The split resulted in two new programs: the Berkeley MBA for Executives and Columbia’s EMBA-Americas Program.  The revised Berkeley curriculum marks Haas’ first stab at running an independent EMBA program. The school scrapped the old syllabus and incorporated the results of multiple studies, focus groups and faculty and alumni interviews. The result? A 19-month program that blends traditional coursework with intensive units in innovative leadership and several off-site excursions for a $149,000 price tag.

‘WE’VE BEEN SAYING THIS IS OUR 11TH CLASS’

Jon Kaplan, executive director of Haas’ executive and part-time programs, prefers to think of the school’s solo turn at the EMBA as a continuation of the Berkeley-Columbia program. “We’ve been saying this is our 11th class,” he says, referring to the 10 classes and some 600 alumni from the joint program with Columbia.

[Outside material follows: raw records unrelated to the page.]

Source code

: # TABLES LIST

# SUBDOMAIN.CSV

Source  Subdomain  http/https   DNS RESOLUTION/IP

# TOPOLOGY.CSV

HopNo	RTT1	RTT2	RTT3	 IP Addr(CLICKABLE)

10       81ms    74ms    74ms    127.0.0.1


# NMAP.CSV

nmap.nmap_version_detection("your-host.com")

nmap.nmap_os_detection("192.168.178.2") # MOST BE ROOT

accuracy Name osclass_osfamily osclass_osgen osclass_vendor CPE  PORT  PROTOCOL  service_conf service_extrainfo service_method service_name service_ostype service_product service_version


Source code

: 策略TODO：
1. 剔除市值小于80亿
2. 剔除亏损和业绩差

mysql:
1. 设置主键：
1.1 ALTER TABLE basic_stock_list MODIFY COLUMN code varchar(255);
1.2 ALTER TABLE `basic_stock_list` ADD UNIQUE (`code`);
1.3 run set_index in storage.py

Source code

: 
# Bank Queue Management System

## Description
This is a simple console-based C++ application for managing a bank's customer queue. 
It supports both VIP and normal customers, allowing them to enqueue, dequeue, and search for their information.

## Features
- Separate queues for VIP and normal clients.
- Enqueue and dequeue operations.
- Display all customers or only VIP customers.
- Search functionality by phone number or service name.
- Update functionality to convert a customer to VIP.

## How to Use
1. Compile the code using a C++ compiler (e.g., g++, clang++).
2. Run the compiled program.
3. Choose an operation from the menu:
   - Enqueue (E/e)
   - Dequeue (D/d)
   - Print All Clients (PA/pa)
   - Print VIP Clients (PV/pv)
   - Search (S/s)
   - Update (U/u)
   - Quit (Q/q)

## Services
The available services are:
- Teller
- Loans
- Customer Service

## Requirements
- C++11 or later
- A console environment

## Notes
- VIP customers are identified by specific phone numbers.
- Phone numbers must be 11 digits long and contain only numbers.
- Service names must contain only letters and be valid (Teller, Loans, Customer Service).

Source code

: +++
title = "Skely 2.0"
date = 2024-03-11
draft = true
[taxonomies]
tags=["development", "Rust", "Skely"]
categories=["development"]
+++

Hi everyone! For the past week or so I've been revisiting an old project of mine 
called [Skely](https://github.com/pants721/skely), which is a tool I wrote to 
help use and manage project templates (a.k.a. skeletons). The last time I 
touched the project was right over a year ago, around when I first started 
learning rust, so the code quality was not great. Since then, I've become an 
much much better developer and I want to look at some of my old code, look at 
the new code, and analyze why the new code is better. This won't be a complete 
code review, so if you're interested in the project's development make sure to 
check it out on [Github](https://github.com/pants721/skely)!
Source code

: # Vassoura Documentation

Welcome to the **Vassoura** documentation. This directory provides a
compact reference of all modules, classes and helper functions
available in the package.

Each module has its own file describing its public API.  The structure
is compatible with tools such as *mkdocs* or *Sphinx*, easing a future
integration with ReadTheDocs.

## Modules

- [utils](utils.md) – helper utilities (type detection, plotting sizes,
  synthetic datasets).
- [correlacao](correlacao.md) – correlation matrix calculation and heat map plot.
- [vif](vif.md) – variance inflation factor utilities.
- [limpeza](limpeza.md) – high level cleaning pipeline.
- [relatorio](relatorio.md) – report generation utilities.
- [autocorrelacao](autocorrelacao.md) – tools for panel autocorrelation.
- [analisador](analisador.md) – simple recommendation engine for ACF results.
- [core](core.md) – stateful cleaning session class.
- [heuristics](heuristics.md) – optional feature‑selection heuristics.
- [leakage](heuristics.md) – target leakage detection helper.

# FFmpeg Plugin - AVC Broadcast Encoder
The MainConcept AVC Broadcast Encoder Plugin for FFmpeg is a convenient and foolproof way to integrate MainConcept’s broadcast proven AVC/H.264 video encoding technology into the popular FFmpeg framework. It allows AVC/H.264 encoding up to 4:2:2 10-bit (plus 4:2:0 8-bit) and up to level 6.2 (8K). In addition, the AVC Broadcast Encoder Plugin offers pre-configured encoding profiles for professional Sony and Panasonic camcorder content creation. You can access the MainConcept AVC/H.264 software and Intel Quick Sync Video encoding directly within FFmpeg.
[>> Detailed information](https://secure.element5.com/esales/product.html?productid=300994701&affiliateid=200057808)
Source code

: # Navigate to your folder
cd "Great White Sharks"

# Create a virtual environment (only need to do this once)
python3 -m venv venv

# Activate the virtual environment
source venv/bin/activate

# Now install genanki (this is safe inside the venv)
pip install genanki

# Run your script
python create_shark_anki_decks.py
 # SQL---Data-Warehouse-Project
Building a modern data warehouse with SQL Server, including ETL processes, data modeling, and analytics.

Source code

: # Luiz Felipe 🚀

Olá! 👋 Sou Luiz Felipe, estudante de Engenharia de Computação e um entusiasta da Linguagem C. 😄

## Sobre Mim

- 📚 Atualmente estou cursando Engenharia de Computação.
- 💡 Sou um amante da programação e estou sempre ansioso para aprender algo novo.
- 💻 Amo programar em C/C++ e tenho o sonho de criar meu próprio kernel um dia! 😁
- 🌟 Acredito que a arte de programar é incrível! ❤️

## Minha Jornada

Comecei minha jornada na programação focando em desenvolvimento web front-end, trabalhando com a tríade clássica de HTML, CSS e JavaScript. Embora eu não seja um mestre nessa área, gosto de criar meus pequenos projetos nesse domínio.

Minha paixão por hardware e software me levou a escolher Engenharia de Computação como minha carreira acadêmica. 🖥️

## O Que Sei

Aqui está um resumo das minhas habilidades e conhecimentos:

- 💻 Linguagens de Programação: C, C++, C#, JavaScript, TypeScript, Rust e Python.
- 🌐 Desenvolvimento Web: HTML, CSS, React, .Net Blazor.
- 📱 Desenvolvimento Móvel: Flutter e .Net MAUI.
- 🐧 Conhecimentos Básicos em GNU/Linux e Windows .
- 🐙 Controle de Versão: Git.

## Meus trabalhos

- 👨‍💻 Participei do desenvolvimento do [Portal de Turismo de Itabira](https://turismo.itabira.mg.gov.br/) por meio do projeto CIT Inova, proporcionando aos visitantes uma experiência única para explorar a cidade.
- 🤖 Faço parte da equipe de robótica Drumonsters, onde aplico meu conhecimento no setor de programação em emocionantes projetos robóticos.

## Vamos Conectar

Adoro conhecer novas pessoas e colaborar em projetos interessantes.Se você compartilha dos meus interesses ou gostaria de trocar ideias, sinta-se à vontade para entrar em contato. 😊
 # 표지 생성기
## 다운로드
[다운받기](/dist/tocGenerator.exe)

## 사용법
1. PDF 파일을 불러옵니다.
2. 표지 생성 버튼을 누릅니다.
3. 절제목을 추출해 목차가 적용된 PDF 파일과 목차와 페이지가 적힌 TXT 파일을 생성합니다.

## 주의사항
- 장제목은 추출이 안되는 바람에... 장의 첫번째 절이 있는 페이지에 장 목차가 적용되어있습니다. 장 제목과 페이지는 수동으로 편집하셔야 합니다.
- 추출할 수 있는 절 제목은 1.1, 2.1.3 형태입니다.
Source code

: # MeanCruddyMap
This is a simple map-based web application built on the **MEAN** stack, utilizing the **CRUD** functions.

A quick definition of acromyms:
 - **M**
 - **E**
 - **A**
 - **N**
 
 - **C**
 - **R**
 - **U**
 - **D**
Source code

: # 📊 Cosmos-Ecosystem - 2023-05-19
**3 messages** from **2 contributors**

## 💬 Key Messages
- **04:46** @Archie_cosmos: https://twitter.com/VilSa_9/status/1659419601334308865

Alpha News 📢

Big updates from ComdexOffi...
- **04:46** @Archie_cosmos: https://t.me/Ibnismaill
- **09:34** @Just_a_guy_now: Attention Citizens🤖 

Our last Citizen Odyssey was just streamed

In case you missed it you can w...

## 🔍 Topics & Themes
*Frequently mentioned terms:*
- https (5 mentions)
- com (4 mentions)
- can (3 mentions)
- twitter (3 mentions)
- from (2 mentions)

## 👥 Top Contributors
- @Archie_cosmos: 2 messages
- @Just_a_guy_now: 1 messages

However, Berkeley’s EMBA team isn’t shy about announcing some major changes.  “We obviously took some of the best parts of what we had before and integrated those into what we’re doing now,” Kaplan says. The schedule is one of the few components that hasn’t changed.  Students will continue to meet every third week from Thursday through Saturday at the Berkeley campus.

One of the biggest changes will be the introduction of an off-site class series that emphasizes innovative thinking and leadership.  “We said, ‘Okay what can we do to make this program different and special,'” Kaplan recalls.  We had to think outside the box to bring our EMBA students the same experiential learning opportunities as our fulltime and part-time programs, he adds.  So in addition to the standard MBA courses, such as Financial Accounting and Marketing Strategy, students will take a progression of intensive, off-site classes specifically designed to develop outside-the-box problem-solving skills.